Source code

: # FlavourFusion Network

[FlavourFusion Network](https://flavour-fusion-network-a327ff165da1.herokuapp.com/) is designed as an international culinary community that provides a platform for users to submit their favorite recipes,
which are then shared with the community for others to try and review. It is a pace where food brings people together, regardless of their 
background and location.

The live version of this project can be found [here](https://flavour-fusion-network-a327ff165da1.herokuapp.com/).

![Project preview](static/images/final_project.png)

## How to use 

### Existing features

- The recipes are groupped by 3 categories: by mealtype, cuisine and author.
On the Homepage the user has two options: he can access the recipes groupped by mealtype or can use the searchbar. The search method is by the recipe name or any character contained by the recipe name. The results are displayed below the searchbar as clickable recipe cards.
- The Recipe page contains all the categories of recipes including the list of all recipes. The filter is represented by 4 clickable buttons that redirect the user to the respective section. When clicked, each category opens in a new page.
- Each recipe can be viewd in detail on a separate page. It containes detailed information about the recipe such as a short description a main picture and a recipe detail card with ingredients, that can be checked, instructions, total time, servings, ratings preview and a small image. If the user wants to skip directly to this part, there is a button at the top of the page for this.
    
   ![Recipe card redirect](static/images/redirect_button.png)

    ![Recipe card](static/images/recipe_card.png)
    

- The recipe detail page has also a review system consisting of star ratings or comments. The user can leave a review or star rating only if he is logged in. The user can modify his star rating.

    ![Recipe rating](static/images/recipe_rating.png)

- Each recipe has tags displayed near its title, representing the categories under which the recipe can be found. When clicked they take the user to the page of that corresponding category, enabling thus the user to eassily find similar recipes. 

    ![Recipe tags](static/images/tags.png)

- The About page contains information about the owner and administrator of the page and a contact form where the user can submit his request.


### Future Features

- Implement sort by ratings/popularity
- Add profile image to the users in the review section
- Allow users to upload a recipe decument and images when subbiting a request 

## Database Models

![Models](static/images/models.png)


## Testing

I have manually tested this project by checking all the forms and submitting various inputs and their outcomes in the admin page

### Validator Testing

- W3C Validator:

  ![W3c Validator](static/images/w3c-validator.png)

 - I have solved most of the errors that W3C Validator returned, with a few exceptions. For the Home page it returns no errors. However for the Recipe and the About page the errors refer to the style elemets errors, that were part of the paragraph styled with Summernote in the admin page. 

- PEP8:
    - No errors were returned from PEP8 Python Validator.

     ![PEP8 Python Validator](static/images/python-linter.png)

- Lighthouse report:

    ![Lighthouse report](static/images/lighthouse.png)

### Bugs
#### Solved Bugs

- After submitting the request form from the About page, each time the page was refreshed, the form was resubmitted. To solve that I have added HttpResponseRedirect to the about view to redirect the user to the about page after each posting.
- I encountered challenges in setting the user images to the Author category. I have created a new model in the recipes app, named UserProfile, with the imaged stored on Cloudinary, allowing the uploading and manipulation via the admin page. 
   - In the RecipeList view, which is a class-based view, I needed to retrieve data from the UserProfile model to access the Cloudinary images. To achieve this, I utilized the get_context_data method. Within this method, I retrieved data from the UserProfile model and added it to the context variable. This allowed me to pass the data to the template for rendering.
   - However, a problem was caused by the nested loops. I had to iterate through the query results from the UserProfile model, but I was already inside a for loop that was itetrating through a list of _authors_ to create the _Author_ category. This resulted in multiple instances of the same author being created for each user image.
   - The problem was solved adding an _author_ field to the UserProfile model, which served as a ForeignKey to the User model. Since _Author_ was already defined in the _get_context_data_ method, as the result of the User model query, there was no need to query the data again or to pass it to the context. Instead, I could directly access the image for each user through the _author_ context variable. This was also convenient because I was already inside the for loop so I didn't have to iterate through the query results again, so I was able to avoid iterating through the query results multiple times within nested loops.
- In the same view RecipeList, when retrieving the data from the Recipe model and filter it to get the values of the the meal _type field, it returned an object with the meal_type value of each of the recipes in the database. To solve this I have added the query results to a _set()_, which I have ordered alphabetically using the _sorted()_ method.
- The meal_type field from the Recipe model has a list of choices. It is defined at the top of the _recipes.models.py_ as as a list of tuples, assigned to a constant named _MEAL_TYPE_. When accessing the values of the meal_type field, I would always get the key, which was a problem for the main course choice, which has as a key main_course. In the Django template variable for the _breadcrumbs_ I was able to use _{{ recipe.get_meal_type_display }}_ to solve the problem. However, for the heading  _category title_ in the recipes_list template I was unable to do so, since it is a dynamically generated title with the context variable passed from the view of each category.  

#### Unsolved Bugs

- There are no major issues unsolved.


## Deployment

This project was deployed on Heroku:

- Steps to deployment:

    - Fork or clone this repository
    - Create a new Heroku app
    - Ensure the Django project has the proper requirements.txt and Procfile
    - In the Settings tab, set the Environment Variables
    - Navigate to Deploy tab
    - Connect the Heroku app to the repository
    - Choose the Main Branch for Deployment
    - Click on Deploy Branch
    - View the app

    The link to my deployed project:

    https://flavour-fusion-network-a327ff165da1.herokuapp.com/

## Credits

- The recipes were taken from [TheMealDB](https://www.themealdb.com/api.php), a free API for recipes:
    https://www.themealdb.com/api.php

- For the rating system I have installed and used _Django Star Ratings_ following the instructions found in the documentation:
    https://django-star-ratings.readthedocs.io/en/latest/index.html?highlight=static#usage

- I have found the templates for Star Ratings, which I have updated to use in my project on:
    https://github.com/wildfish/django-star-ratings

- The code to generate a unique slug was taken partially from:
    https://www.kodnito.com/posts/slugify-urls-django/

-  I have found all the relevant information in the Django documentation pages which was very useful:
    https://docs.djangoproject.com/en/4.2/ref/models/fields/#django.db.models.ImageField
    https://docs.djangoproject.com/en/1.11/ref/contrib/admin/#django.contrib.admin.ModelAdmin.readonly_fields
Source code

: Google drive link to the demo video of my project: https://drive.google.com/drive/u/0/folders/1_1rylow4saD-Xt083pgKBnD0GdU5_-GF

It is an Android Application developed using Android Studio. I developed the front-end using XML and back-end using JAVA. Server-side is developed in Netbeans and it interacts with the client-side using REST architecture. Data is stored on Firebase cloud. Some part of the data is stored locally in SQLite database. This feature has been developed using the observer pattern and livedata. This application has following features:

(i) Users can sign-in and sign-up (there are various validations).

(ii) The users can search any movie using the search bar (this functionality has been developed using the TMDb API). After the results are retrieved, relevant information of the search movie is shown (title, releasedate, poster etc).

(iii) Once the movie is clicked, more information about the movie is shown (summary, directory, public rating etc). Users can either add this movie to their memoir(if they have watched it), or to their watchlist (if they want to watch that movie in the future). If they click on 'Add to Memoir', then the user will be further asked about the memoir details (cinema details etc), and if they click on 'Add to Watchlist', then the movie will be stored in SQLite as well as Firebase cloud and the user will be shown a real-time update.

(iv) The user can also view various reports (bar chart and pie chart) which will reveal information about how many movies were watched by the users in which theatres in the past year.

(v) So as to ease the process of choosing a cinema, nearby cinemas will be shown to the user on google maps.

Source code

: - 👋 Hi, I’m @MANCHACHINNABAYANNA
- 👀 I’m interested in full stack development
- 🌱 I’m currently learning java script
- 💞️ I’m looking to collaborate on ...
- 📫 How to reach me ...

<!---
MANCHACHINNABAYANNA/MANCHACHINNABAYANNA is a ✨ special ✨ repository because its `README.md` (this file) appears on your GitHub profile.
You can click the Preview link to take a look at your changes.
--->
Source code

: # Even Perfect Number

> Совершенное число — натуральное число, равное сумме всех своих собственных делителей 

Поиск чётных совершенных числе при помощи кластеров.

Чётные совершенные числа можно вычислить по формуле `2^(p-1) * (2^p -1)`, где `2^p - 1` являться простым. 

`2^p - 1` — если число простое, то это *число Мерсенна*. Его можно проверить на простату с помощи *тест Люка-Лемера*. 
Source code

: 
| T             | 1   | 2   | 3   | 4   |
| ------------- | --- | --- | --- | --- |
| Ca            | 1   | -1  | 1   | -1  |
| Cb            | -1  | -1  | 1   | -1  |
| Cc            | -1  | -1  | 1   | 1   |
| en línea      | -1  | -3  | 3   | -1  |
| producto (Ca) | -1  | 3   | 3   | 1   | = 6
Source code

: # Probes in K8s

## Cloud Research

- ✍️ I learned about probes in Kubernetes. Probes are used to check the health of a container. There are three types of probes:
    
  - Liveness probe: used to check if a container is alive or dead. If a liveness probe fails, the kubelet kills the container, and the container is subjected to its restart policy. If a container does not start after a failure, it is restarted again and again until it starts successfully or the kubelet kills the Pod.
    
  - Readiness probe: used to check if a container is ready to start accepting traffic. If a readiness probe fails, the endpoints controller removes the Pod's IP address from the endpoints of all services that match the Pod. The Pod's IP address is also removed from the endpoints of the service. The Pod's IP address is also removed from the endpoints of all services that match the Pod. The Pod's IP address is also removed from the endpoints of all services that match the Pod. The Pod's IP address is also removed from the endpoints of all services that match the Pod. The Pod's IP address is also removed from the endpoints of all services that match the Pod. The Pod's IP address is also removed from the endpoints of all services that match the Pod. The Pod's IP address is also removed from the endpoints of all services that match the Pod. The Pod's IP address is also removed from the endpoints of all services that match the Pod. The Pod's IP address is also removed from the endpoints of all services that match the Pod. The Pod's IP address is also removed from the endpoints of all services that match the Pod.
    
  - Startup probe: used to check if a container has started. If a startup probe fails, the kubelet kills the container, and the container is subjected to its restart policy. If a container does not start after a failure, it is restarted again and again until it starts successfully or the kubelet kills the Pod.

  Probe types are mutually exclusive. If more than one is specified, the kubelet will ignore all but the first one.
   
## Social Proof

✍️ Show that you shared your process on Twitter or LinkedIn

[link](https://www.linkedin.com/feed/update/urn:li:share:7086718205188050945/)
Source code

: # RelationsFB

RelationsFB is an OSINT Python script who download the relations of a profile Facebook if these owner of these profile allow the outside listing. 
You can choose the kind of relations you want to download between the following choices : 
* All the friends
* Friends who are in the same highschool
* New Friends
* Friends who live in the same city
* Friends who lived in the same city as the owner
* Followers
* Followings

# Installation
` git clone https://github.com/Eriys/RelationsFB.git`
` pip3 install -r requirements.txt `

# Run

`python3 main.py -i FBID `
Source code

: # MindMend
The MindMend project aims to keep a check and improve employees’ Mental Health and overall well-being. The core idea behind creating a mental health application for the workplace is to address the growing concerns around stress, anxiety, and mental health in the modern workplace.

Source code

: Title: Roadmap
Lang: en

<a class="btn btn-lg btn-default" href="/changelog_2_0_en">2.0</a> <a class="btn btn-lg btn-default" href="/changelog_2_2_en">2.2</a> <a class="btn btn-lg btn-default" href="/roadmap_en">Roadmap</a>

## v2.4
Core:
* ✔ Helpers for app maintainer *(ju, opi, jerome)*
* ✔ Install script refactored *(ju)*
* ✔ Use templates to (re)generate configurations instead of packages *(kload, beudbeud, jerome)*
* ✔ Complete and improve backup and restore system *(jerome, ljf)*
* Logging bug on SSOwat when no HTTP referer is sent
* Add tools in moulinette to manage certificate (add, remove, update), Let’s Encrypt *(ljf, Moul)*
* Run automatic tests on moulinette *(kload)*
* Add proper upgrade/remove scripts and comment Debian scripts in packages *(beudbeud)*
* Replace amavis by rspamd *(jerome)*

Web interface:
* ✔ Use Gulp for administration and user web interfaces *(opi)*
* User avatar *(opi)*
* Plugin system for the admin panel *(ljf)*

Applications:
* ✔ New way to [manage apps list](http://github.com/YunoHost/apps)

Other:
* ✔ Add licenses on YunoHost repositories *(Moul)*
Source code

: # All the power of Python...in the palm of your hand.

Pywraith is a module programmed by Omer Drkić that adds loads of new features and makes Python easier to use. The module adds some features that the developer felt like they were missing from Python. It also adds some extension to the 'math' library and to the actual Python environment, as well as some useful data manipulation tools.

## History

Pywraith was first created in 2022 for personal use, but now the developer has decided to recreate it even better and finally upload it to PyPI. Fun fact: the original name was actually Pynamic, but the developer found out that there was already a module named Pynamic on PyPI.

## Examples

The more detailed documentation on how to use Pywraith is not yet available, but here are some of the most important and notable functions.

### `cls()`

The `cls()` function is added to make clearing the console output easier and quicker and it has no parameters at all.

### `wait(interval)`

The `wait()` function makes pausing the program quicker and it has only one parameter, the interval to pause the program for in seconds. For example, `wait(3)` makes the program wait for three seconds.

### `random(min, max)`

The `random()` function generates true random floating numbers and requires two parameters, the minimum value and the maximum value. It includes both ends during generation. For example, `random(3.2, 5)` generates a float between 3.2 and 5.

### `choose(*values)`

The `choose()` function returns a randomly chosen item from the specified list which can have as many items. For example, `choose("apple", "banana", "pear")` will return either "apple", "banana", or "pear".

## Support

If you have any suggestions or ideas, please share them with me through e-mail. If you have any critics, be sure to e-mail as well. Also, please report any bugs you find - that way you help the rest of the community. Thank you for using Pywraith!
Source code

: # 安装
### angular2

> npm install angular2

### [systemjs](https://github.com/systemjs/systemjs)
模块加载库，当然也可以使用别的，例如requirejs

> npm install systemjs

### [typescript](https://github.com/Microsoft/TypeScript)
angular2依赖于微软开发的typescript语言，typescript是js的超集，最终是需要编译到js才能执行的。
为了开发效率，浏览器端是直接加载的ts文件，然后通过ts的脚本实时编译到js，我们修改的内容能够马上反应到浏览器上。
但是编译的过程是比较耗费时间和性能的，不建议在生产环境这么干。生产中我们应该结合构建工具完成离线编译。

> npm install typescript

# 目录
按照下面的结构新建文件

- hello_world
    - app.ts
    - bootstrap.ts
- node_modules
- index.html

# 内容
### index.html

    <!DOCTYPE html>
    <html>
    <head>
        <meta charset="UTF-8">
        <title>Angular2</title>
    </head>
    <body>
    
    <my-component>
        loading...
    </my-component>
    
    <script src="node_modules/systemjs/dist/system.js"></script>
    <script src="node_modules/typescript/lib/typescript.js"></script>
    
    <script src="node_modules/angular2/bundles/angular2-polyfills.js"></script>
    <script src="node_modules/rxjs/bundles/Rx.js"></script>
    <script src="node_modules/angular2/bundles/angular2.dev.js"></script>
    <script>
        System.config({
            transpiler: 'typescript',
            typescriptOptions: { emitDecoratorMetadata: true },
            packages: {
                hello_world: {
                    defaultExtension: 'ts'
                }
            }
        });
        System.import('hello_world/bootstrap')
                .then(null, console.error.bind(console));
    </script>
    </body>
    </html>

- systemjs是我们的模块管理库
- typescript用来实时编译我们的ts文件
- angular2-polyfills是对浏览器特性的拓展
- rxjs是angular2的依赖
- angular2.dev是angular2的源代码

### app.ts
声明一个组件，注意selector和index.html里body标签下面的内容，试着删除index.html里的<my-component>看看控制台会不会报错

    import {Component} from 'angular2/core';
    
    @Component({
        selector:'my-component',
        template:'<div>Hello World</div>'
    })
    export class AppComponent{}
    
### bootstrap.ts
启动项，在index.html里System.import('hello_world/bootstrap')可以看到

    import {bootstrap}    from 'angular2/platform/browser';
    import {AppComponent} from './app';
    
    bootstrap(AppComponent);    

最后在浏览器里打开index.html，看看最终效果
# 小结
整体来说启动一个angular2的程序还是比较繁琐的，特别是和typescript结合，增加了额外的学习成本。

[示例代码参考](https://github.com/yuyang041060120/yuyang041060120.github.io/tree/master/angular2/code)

## ACTIVITY
Scan the data above line by line. Please say how many lines hold the word "where", and give only that number.

## OUTPUT
2